··· EXTRACTED RECORDS ···

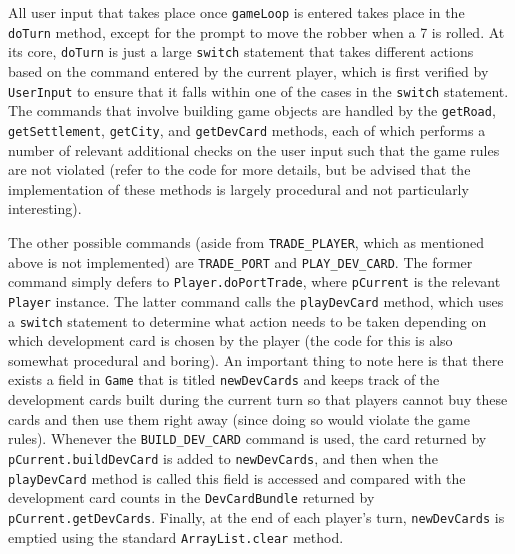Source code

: \documentclass[pageno]{jpaper}
\begin{document}
\begin{doublespacing}
All user input that takes place once \lstinline$gameLoop$ is entered takes place in the \lstinline$doTurn$ method, except for the prompt to move the robber when a 7 is rolled. At its core, \lstinline$doTurn$ is just a large \lstinline$switch$ statement that takes different actions based on the command entered by the current player, which is first verified by \lstinline$UserInput$ to ensure that it falls within one of the cases in the \lstinline$switch$ statement. The commands that involve building game objects are handled by the \lstinline$getRoad$, \lstinline$getSettlement$, \lstinline$getCity$, and \lstinline$getDevCard$ methods, each of which performs a number of relevant additional checks on the user input such that the game rules are not violated (refer to the code for more details, but be advised that the implementation of these methods is largely procedural and not particularly interesting). 

The other possible commands (aside from \lstinline$TRADE_PLAYER$, which as mentioned above is not implemented) are \lstinline$TRADE_PORT$ and \lstinline$PLAY_DEV_CARD$. The former command simply defers to \lstinline$Player.doPortTrade$, where \lstinline$pCurrent$ is the relevant \lstinline$Player$ instance. The latter command calls the \lstinline$playDevCard$ method, which uses a \lstinline$switch$ statement to determine what action needs to be taken depending on which development card is chosen by the player (the code for this is also somewhat procedural and boring). An important thing to note here is that there exists a field in \lstinline$Game$ that is titled \lstinline$newDevCards$ and keeps track of the development cards built during the current turn so that players cannot buy these cards and then use them right away (since doing so would violate the game rules). Whenever the \lstinline$BUILD_DEV_CARD$ command is used, the card returned by \lstinline$pCurrent.buildDevCard$ is added to \lstinline$newDevCards$, and then when the \lstinline$playDevCard$ method is called this field is accessed and compared with the development card counts in the \lstinline$DevCardBundle$ returned by \lstinline$pCurrent.getDevCards$. Finally, at the end of each player's turn, \lstinline$newDevCards$ is emptied using the standard \lstinline$ArrayList.clear$ method.


\end{doublespacing}
\end{document}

···

_ACTION ITEM_: Once the pictures are set aside, write out the entries verbatim.

_REPLY TO THE EXERCISE_:
Source code

: \documentclass[pageno]{jpaper}
\begin{document}
\begin{doublespacing}
All user input that takes place once \lstinline$gameLoop$ is entered takes place in the \lstinline$doTurn$ method, except for the prompt to move the robber when a 7 is rolled. At its core, \lstinline$doTurn$ is just a large \lstinline$switch$ statement that takes different actions based on the command entered by the current player, which is first verified by \lstinline$UserInput$ to ensure that it falls within one of the cases in the \lstinline$switch$ statement. The commands that involve building game objects are handled by the \lstinline$getRoad$, \lstinline$getSettlement$, \lstinline$getCity$, and \lstinline$getDevCard$ methods, each of which performs a number of relevant additional checks on the user input such that the game rules are not violated (refer to the code for more details, but be advised that the implementation of these methods is largely procedural and not particularly interesting). 

The other possible commands (aside from \lstinline$TRADE_PLAYER$, which as mentioned above is not implemented) are \lstinline$TRADE_PORT$ and \lstinline$PLAY_DEV_CARD$. The former command simply defers to \lstinline$Player.doPortTrade$, where \lstinline$pCurrent$ is the relevant \lstinline$Player$ instance. The latter command calls the \lstinline$playDevCard$ method, which uses a \lstinline$switch$ statement to determine what action needs to be taken depending on which development card is chosen by the player (the code for this is also somewhat procedural and boring). An important thing to note here is that there exists a field in \lstinline$Game$ that is titled \lstinline$newDevCards$ and keeps track of the development cards built during the current turn so that players cannot buy these cards and then use them right away (since doing so would violate the game rules). Whenever the \lstinline$BUILD_DEV_CARD$ command is used, the card returned by \lstinline$pCurrent.buildDevCard$ is added to \lstinline$newDevCards$, and then when the \lstinline$playDevCard$ method is called this field is accessed and compared with the development card counts in the \lstinline$DevCardBundle$ returned by \lstinline$pCurrent.getDevCards$. Finally, at the end of each player's turn, \lstinline$newDevCards$ is emptied using the standard \lstinline$ArrayList.clear$ method.


\end{doublespacing}
\end{document}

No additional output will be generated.